Local planning authorities are subject to two government tests for housing supply. First, they must demonstrate that they have a five-year supply of suitable land. Second, they must pass the Housing Delivery Test (HDT).
The five-year land supply must be set out in the local plan and it must comprise housing sites that are deliverable. The National Planning Policy Framework (NPPF) says 'to be considered deliverable, sites for housing should be available now, offer a suitable location for development now […] with a realistic prospect that housing will be delivered on the site within five years'.
In essence, sites with detailed planning permission that are not major developments are considered suitable, unless there is evidence to the contrary. All other sites with major detailed planning permissions, all outline planning permissions, permissions in principle and sites on brownfield land registers are not suitable, unless there is evidence that houses will be built in the next five years. For sites without planning permission the bar is even higher. These are tough tests.
The HDT meanwhile is set out in the NPPF and measures the net number of homes built in a local authority area against the number required. The secretary of state publishes the results each year.
Criteria for the HDT are as follows.
Councils must provide at least 95% of their housing target to pass the test.
Councils that supplied between 85% and 95% must assess why they missed the target and make plans for remedial action.
Councils that provided between 75% and 85% must also identify a buffer of 20% more land – in addition to their five-year supply – and develop an action plan.
Those whose rate is less than 75% of the target fail the test and the 'tilted balance' in paragraph 11(d) of the NPPF applies to all DM decision-making. This means that local plan policies relating to housing development are considered out of date. Planning applications for housing will then be judged against the NPPF in most circumstances.
The Planning Officers Society (POS) accepts that housing should be a priority in the planning system.

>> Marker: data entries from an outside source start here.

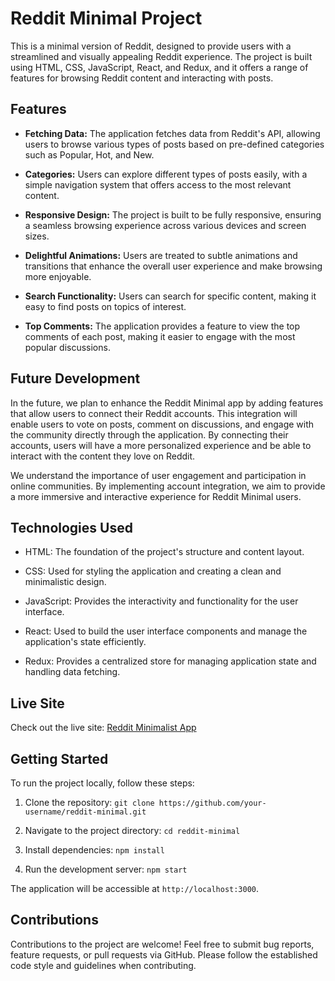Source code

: # Reddit Minimal Project

This is a minimal version of Reddit, designed to provide users with a streamlined and visually appealing Reddit experience. The project is built using HTML, CSS, JavaScript, React, and Redux, and it offers a range of features for browsing Reddit content and interacting with posts.

## Features

- **Fetching Data:** The application fetches data from Reddit's API, allowing users to browse various types of posts based on pre-defined categories such as Popular, Hot, and New.

- **Categories:** Users can explore different types of posts easily, with a simple navigation system that offers access to the most relevant content.

- **Responsive Design:** The project is built to be fully responsive, ensuring a seamless browsing experience across various devices and screen sizes.

- **Delightful Animations:** Users are treated to subtle animations and transitions that enhance the overall user experience and make browsing more enjoyable.

- **Search Functionality:** Users can search for specific content, making it easy to find posts on topics of interest.

- **Top Comments:** The application provides a feature to view the top comments of each post, making it easier to engage with the most popular discussions.

## Future Development

In the future, we plan to enhance the Reddit Minimal app by adding features that allow users to connect their Reddit accounts. This integration will enable users to vote on posts, comment on discussions, and engage with the community directly through the application. By connecting their accounts, users will have a more personalized experience and be able to interact with the content they love on Reddit.

We understand the importance of user engagement and participation in online communities. By implementing account integration, we aim to provide a more immersive and interactive experience for Reddit Minimal users.

## Technologies Used

- HTML: The foundation of the project's structure and content layout.

- CSS: Used for styling the application and creating a clean and minimalistic design.

- JavaScript: Provides the interactivity and functionality for the user interface.

- React: Used to build the user interface components and manage the application's state efficiently.

- Redux: Provides a centralized store for managing application state and handling data fetching.


## Live Site

Check out the live site: [Reddit Minimalist App](https://reddit-minimalist-app.netlify.app/)

## Getting Started

To run the project locally, follow these steps:

1. Clone the repository: `git clone https://github.com/your-username/reddit-minimal.git`

2. Navigate to the project directory: `cd reddit-minimal`

3. Install dependencies: `npm install`

4. Run the development server: `npm start`

The application will be accessible at `http://localhost:3000`.

## Contributions

Contributions to the project are welcome! Feel free to submit bug reports, feature requests, or pull requests via GitHub. Please follow the established code style and guidelines when contributing.



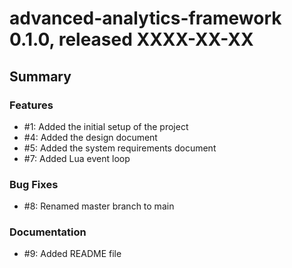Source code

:# advanced-analytics-framework 0.1.0, released XXXX-XX-XX


## Summary


### Features

  - #1: Added the initial setup of the project
  - #4: Added the design document
  - #5: Added the system requirements document
  - #7: Added Lua event loop
  
### Bug Fixes

  - #8: Renamed master branch to main
  
### Documentation

  - #9: Added README file
  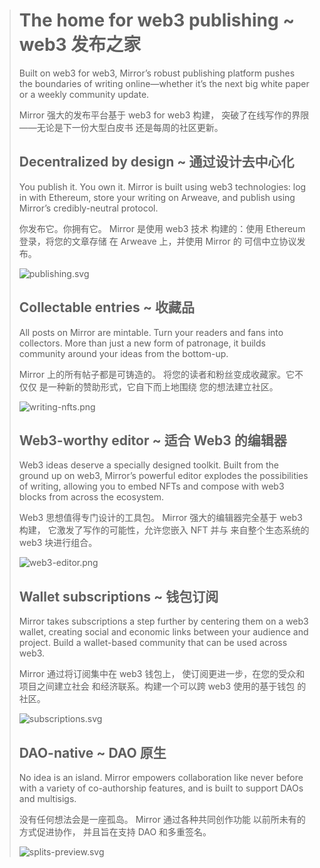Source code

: 
[use-test-cxl]: https://www.chengxulvtu.com/mirror-use
[mirror.xyz]: https://mirror.xyz

> # The home for web3 publishing ~ web3 发布之家
> 
> Built on web3 for web3, Mirror’s
>  robust publishing platform pushes
>  the boundaries of writing online—whether
>  it’s the next big white paper or
>  a weekly community update.
> 
> Mirror 强大的发布平台基于 web3 for web3 构建，
> 突破了在线写作的界限——无论是下一份大型白皮书
> 还是每周的社区更新。 
> 
> 
> 
> ## Decentralized by design ~ 通过设计去中心化
> 
> You publish it. You own it. Mirror is
>  built using web3 technologies: log in
>  with Ethereum, store your writing on
>  Arweave, and publish using Mirror’s
>  credibly-neutral protocol.
> 
> 你发布它。你拥有它。 Mirror 是使用 web3 技术
> 构建的：使用 Ethereum 登录，将您的文章存储
> 在 Arweave 上，并使用 Mirror 的
> 可信中立协议发布。
> 
> [pic::publishing.svg-ol]: https://mirror.xyz/vectors/publishing.svg
> [pic::publishing.svg]: ./.pics/publishing.svg
> 
> ![publishing.svg][pic::publishing.svg-ol]
> 
> ## Collectable entries ~ 收藏品
> 
> All posts on Mirror are mintable.
>  Turn your readers and fans into
>  collectors. More than just a new
>  form of patronage, it builds community
>  around your ideas from the bottom-up.
> 
> Mirror 上的所有帖子都是可铸造的。
> 将您的读者和粉丝变成收藏家。它不仅仅
> 是一种新的赞助形式，它自下而上地围绕
> 您的想法建立社区。
> 
> [pic::writing-nfts.png-ol]: https://mirror.xyz/_next/image?url=%2Fimages%2Fwriting-nfts.png&w=1080&q=75
> [pic::writing-nfts.png]: ./.pics/writing-nfts.png
> 
> ![writing-nfts.png][pic::writing-nfts.png-ol]
> 
> ## Web3-worthy editor ~ 适合 Web3 的编辑器
> 
> Web3 ideas deserve a specially designed
>  toolkit. Built from the ground up on
>  web3, Mirror’s powerful editor explodes
>  the possibilities of writing, allowing
>  you to embed NFTs and compose with
>  web3 blocks from across the ecosystem.
> 
> Web3 思想值得专门设计的工具包。
>  Mirror 强大的编辑器完全基于 web3 构建，
> 它激发了写作的可能性，允许您嵌入 NFT 并与
> 来自整个生态系统的 web3 块进行组合。
> 
> [pic::web3-editor.png-ol]: https://mirror.xyz/_next/image?url=%2Fimages%2Fweb3-editor.png&w=1080&q=75
> [pic::web3-editor.png]: ./.pics/web3-editor.png
> 
> ![web3-editor.png][pic::web3-editor.png-ol]
> 
> ## Wallet subscriptions ~ 钱包订阅
> 
> Mirror takes subscriptions a step
>  further by centering them on a web3
>  wallet, creating social and economic
>  links between your audience and project.
>  Build a wallet-based community that
>  can be used across web3.
> 
> Mirror 通过将订阅集中在 web3 钱包上，
> 使订阅更进一步，在您的受众和项目之间建立社会
> 和经济联系。构建一个可以跨 web3 使用的基于钱包
> 的社区。
> 
> [pic::subscriptions.svg-ol]: https://mirror.xyz/vectors/subscriptions.svg
> [pic::subscriptions.svg]: ./.pics/subscriptions.svg
> 
> ![subscriptions.svg][pic::subscriptions.svg-ol]
> 
> ## DAO-native ~ DAO 原生
> 
> No idea is an island.
>  Mirror empowers collaboration like
>  never before with a variety of
>  co-authorship features, and is
>  built to support DAOs and multisigs.
> 
> 没有任何想法会是一座孤岛。
>  Mirror 通过各种共同创作功能
> 以前所未有的方式促进协作，
> 并且旨在支持 DAO 和多重签名。
> 
> [pic::splits-preview.svg-ol]: https://mirror.xyz/vectors/splits-preview.svg
> [pic::splits-preview.svg]: ./.pics/splits-preview.svg
> 
> ![splits-preview.svg][pic::splits-preview.svg-ol]
>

It also agrees there should be sanctions against local authorities that do not have an up-to-date plan, or a poor record of decision-making for housing developments. But these tests go way beyond that by punishing councils for factors beyond their control.
After all, councils do not build housing – developers do that. Furthermore, owners and developers can game the system by not bringing forward brownfield sites, thereby failing the tests. This enables greenfield sites that are cheaper and easier to work with to come forward through the tilted balance process.
The government's response to these complaints is that local authorities should be proactive when it comes to housing provision. It says that local authority planning officers should be discussing the sites with the owners and developers to ensure housing completion rates are maintained.
However, an owner or developer that has decided to slow down housebuilding on a site or not to build will have done so for commercial reasons. The decision would not have been taken lightly. No amount of pleading by the local authority is likely to change their minds.
If the government is unwilling to alter these tests to make them fairer, then POS maintains it should give planners the tools to be proactive. That means if an owner or developer is unwilling to bring a housing site forward and complete housing at a reasonable rate, then the local authority should have the power to acquire the site so another party can provide the housing, including the council itself.
POS recommends three changes to the compulsory purchase regime to enable this.
a specific new power to serve compulsory purchase orders (CPOs) on housing sites
an alternative to the CPO process
a review of the compensation regime.
Local authorities need to be able to use CPOs where land is a designated housing site and development has not come forward after a specified period. Such circumstances should be sufficient to justify making a CPO under the Acquisition of Land Act 1981.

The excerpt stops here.